Between Two Worlds: Cover Detail

Chapter Two

I sank my head into my flannel-covered pillow and pulled my down comforter over my cold ears. It was the last day of January, and more than five weeks had passed since Gholam had promised to send the handyman, but still my heater was broken.

Most mornings, I was awakened by the sounds of hammering, drilling, and sawing, as construction workers erected one new apart­ment complex after another in my upper-middle-class neighborhood. But on this Saturday, the first day of the Iranian workweek, the only sound that reached my ears was the ticking of my clock.
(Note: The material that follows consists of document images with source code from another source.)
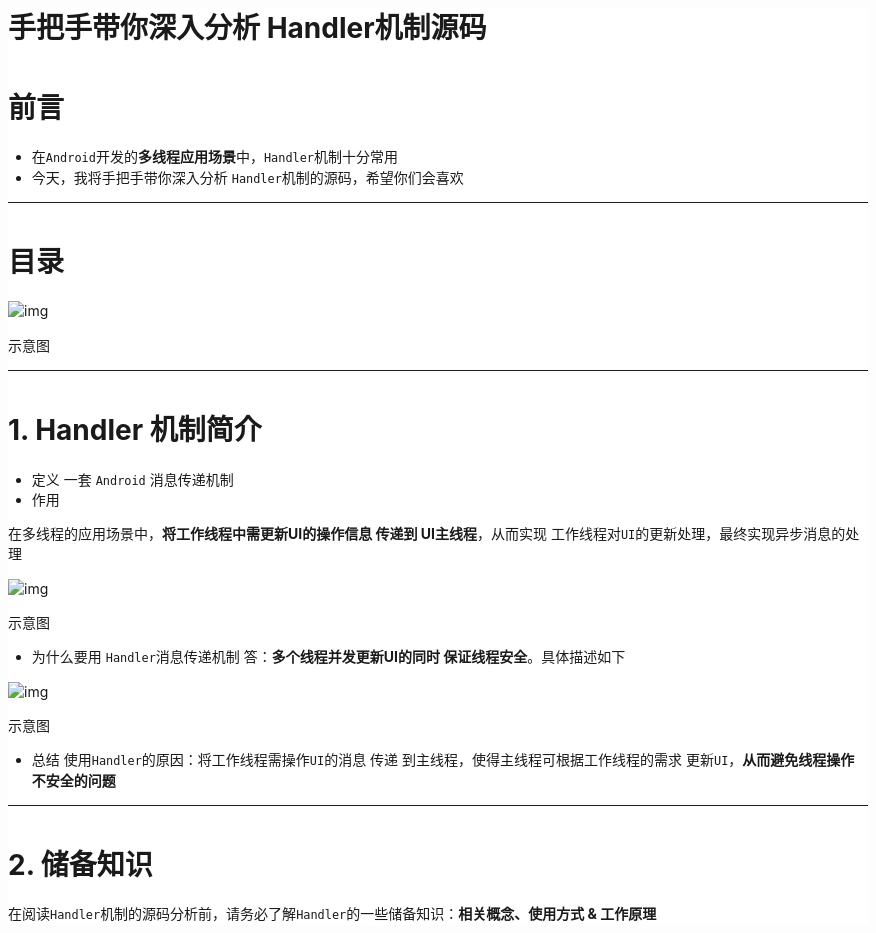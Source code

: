 # 手把手带你深入分析 Handler机制源码

# 前言

- 在`Android`开发的**多线程应用场景**中，`Handler`机制十分常用
- 今天，我将手把手带你深入分析 `Handler`机制的源码，希望你们会喜欢

------

# 目录



![img](https:////upload-images.jianshu.io/upload_images/944365-4450ea6a59b6b183.png?imageMogr2/auto-orient/strip%7CimageView2/2/w/945/format/webp)

示意图

------

# 1. Handler 机制简介

- 定义
   一套 `Android` 消息传递机制
- 作用

在多线程的应用场景中，**将工作线程中需更新UI的操作信息 传递到 UI主线程**，从而实现 工作线程对`UI`的更新处理，最终实现异步消息的处理
 



![img](https:////upload-images.jianshu.io/upload_images/944365-4a64038632c4c88f.png?imageMogr2/auto-orient/strip%7CimageView2/2/w/656/format/webp)

示意图



- 为什么要用 `Handler`消息传递机制
   答：**多个线程并发更新UI的同时 保证线程安全**。具体描述如下



![img](https:////upload-images.jianshu.io/upload_images/944365-7479b4a8b8fe48bf.png?imageMogr2/auto-orient/strip%7CimageView2/2/w/1000/format/webp)

示意图

- 总结
   使用`Handler`的原因：将工作线程需操作`UI`的消息 传递 到主线程，使得主线程可根据工作线程的需求 更新`UI`，**从而避免线程操作不安全的问题** 

------

# 2. 储备知识

在阅读`Handler`机制的源码分析前，请务必了解`Handler`的一些储备知识：**相关概念、使用方式 & 工作原理**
My eyes turned toward it: 9:00.

Ding-dong.

I flinched. So it was the doorbell that had woken me up. I rolled over and closed my heavy eyelids. I wasn't expecting any visitors. Someone was probably mistaking my doorbell for a neighbor's on the console downstairs as usual.

Ding-dong.

If I got up to answer it, I wouldn't be able to fall back asleep. Brain won't function if don't get eight hours of sleep.

Ding-dong.

Whoever it was obviously wasn't giving up.
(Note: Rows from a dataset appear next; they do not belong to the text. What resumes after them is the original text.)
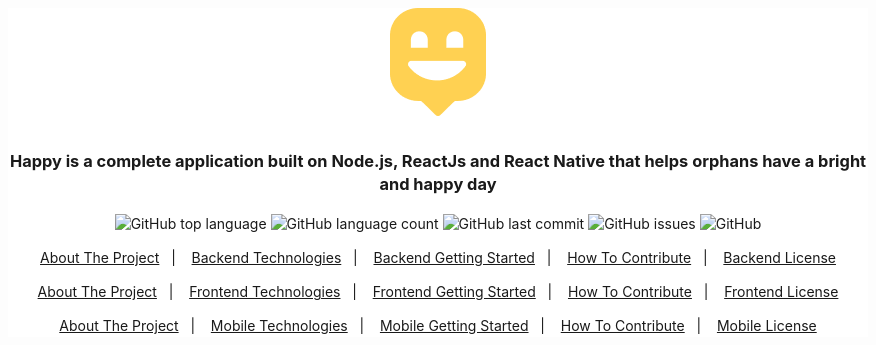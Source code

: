 <h1 align="center">
	<img alt="Logo" src="https://github.com/eltonlazzarin/happy/blob/main/mobile/src/assets/images/map-marker%402x.png" />
</h1>

<h3 align="center">
  Happy is a complete application built on Node.js, ReactJs and React Native that helps orphans have a bright and happy day
</h3>

<p align="center">
  <img alt="GitHub top language" src="https://img.shields.io/github/languages/top/eltonlazzarin/happy">

  <img alt="GitHub language count" src="https://img.shields.io/github/languages/count/eltonlazzarin/happy">

  <img alt="GitHub last commit" src="https://img.shields.io/github/last-commit/eltonlazzarin/happy">

  <img alt="GitHub issues" src="https://img.shields.io/github/issues/eltonlazzarin/happy">
  
  <img alt="GitHub" src="https://img.shields.io/github/license/eltonlazzarin/happy">
</p>

<p align="center">
  <a href="#-about-the-project">About The Project</a>&nbsp;&nbsp;&nbsp;|&nbsp;&nbsp;&nbsp;
  <a href="#-backend-technologies">Backend Technologies</a>&nbsp;&nbsp;&nbsp;|&nbsp;&nbsp;&nbsp;
  <a href="#-backend-getting-started">Backend Getting Started</a>&nbsp;&nbsp;&nbsp;|&nbsp;&nbsp;&nbsp;
  <a href="#-how-to-contribute-backend">How To Contribute</a>&nbsp;&nbsp;&nbsp;|&nbsp;&nbsp;&nbsp;
  <a href="#-backend-license">Backend License</a>
</p>

<p align="center">
  <a href="#-about-the-project">About The Project</a>&nbsp;&nbsp;&nbsp;|&nbsp;&nbsp;&nbsp; 
  <a href="#-frontend-technologies">Frontend Technologies</a>&nbsp;&nbsp;&nbsp;|&nbsp;&nbsp;&nbsp;
  <a href="#-frontend-getting-started">Frontend Getting Started</a>&nbsp;&nbsp;&nbsp;|&nbsp;&nbsp;&nbsp;
  <a href="#-how-to-contribute-frontend">How To Contribute</a>&nbsp;&nbsp;&nbsp;|&nbsp;&nbsp;&nbsp;
  <a href="#-frontend-license">Frontend License</a>
</p>

<p align="center">
  <a href="#-about-the-project">About The Project</a>&nbsp;&nbsp;&nbsp;|&nbsp;&nbsp;&nbsp; 
  <a href="#-mobile-technologies">Mobile Technologies</a>&nbsp;&nbsp;&nbsp;|&nbsp;&nbsp;&nbsp;
  <a href="#-mobile-getting-started">Mobile Getting Started</a>&nbsp;&nbsp;&nbsp;|&nbsp;&nbsp;&nbsp;
  <a href="#-how-to-contribute-mobile">How To Contribute</a>&nbsp;&nbsp;&nbsp;|&nbsp;&nbsp;&nbsp;
  <a href="#-mobile-license">Mobile License</a>
</p>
I stumbled out of bed and across my living room. The monitor on my video door phone was lit up, displaying a black-and-white image of an unfamiliar middle-aged man.

"Yes?" I asked in Farsi.

"Miss Saberi?" the man inquired with a friendly smile.

"You are?"

"You have a letter."

It was a mailman, I realized.

"Could you bring it up, please?" I was too groggy to go downstairs. "I'm on the fifth floor."

"Certainly."

I buzzed open the door to the building, then dragged myself back to my bedroom, put on a white headscarf, and slipped a knee-length black roopoosh over my pajamas.

A light rap sounded at the door. I opened it just a few inches. The mailman was standing there with an indecipherable smile on his face and a piece of white paper in his fist. Saying nothing, he handed the paper to me through the crack.

My eyes scanned the page, skipping over most of the words, trying to figure out what this was all about. My modest Farsi-reading skills, combined with a growing sense of unease, were hindering my comprehension of what appeared to me as:

Qeruzjiojitenajkfasdf

azntxcjviorgtneafn

24 hours serjiojasfkjzfnty

znernagyrhgbfg Evin Prison ewatngnmdfv.

Evin Prison?

I ran my eyes over the last line again.

"Evin Prison."

My heart began to pound. This Tehran jail was notorious for hav­ing held Iran's most famous political prisoners, including students, academics, and activists. Torture was common, and hangings and a mass execution had taken place there. In 2003, Iranian-Canadian journalist Zahra Kazemi was detained in Evin and shortly after­ward, died suspiciously. No one had ever been held accountable for her death.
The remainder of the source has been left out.